[Start of Attachment]

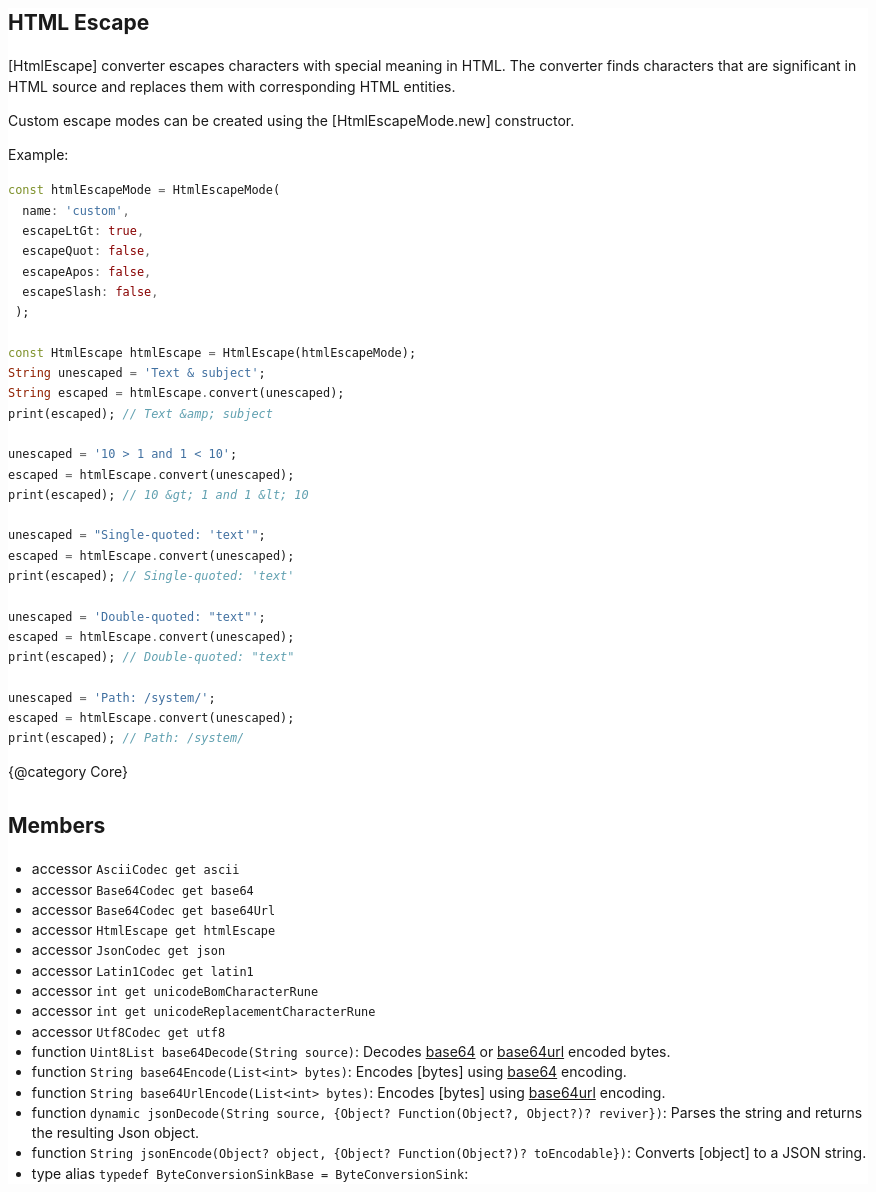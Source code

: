 ## HTML Escape
[HtmlEscape] converter escapes characters with special meaning in HTML.
The converter finds characters that are significant in HTML source and
replaces them with corresponding HTML entities.

Custom escape modes can be created using the [HtmlEscapeMode.new]
constructor.

Example:
```dart
const htmlEscapeMode = HtmlEscapeMode(
  name: 'custom',
  escapeLtGt: true,
  escapeQuot: false,
  escapeApos: false,
  escapeSlash: false,
 );

const HtmlEscape htmlEscape = HtmlEscape(htmlEscapeMode);
String unescaped = 'Text & subject';
String escaped = htmlEscape.convert(unescaped);
print(escaped); // Text &amp; subject

unescaped = '10 > 1 and 1 < 10';
escaped = htmlEscape.convert(unescaped);
print(escaped); // 10 &gt; 1 and 1 &lt; 10

unescaped = "Single-quoted: 'text'";
escaped = htmlEscape.convert(unescaped);
print(escaped); // Single-quoted: 'text'

unescaped = 'Double-quoted: "text"';
escaped = htmlEscape.convert(unescaped);
print(escaped); // Double-quoted: "text"

unescaped = 'Path: /system/';
escaped = htmlEscape.convert(unescaped);
print(escaped); // Path: /system/
```
{@category Core}

## Members

- accessor `AsciiCodec get ascii`
- accessor `Base64Codec get base64`
- accessor `Base64Codec get base64Url`
- accessor `HtmlEscape get htmlEscape`
- accessor `JsonCodec get json`
- accessor `Latin1Codec get latin1`
- accessor `int get unicodeBomCharacterRune`
- accessor `int get unicodeReplacementCharacterRune`
- accessor `Utf8Codec get utf8`
- function `Uint8List base64Decode(String source)`:
  Decodes [base64](https://tools.ietf.org/html/rfc4648) or [base64url](https://tools.ietf.org/html/rfc4648) encoded bytes.
- function `String base64Encode(List<int> bytes)`:
  Encodes [bytes] using [base64](https://tools.ietf.org/html/rfc4648) encoding.
- function `String base64UrlEncode(List<int> bytes)`:
  Encodes [bytes] using [base64url](https://tools.ietf.org/html/rfc4648) encoding.
- function `dynamic jsonDecode(String source, {Object? Function(Object?, Object?)? reviver})`:
  Parses the string and returns the resulting Json object.
- function `String jsonEncode(Object? object, {Object? Function(Object?)? toEncodable})`:
  Converts [object] to a JSON string.
- type alias `typedef ByteConversionSinkBase = ByteConversionSink`:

[End of Attachment]

▸ **What you should do**:
Look through the material above. Copy each line where the word "Encodes" appears.

▸ **Result of the task**:
  Encodes [bytes] using [base64](https://tools.ietf.org/html/rfc4648) encoding.
  Encodes [bytes] using [base64url](https://tools.ietf.org/html/rfc4648) encoding.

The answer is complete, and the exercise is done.